Ce matin-là, David Bowie est tout ronchon. Mal dormi. Pas assez, surtout. La veille au soir, fraîchement arrivé en France, il a participé à une émission de télé pour France 2 dont il n'est pas satisfait. «On m'avait dit que l'enregistrement durerait une heure trente, or ça m'a pris presque trois heures.» Pour finir, le son de la traduction lui hurlait dans les oreilles et la conversation avec les invités (Moby, Damon Albarn...) ne le captivait guère. «A vrai dire, les seuls bons moments étaient ceux où je jouais avec mes musiciens.
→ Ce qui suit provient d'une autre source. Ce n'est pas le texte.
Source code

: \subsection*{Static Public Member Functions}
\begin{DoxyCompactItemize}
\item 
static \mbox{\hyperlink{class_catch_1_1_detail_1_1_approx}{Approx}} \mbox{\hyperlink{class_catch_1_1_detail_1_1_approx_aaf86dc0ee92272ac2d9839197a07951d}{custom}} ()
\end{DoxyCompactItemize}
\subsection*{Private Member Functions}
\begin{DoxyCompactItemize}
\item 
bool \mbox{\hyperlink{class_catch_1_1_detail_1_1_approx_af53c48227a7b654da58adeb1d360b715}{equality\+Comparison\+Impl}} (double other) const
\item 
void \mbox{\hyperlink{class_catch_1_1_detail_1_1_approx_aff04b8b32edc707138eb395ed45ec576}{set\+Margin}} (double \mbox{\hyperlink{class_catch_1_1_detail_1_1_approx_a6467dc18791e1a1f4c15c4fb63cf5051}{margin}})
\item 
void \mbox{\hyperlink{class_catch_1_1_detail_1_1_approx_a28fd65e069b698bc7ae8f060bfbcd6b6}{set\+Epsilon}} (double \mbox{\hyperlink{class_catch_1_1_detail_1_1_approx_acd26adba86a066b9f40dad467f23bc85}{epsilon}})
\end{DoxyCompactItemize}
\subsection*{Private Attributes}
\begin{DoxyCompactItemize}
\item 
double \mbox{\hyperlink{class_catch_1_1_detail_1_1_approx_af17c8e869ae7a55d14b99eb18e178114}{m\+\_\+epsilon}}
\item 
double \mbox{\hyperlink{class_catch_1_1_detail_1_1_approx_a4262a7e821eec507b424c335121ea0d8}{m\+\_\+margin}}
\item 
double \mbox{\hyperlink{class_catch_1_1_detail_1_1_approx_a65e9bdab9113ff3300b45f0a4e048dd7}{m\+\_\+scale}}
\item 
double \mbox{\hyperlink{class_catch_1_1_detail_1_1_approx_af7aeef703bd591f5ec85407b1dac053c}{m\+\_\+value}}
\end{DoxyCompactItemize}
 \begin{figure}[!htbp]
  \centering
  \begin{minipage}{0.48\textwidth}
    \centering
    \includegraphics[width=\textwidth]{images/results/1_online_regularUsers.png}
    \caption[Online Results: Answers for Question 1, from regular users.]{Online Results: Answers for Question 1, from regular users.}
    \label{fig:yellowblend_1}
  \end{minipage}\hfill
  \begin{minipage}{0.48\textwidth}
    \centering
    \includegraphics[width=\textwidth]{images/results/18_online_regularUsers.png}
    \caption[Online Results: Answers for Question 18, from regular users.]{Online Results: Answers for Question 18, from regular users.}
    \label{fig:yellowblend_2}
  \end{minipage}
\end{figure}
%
A chaque interruption, je n'avais qu'une hâte, c'était de remonter sur scène.»
Etincelles. A 56 ans et au bout de 26 albums, la vigueur artistique de Bowie paraît bien réelle. Partout, l'artiste répète à qui veut l'entendre qu'il s'éclate, que son enthousiasme d'auteur-compositeur est intact et que le groupe qui l'accompagne fait des étincelles.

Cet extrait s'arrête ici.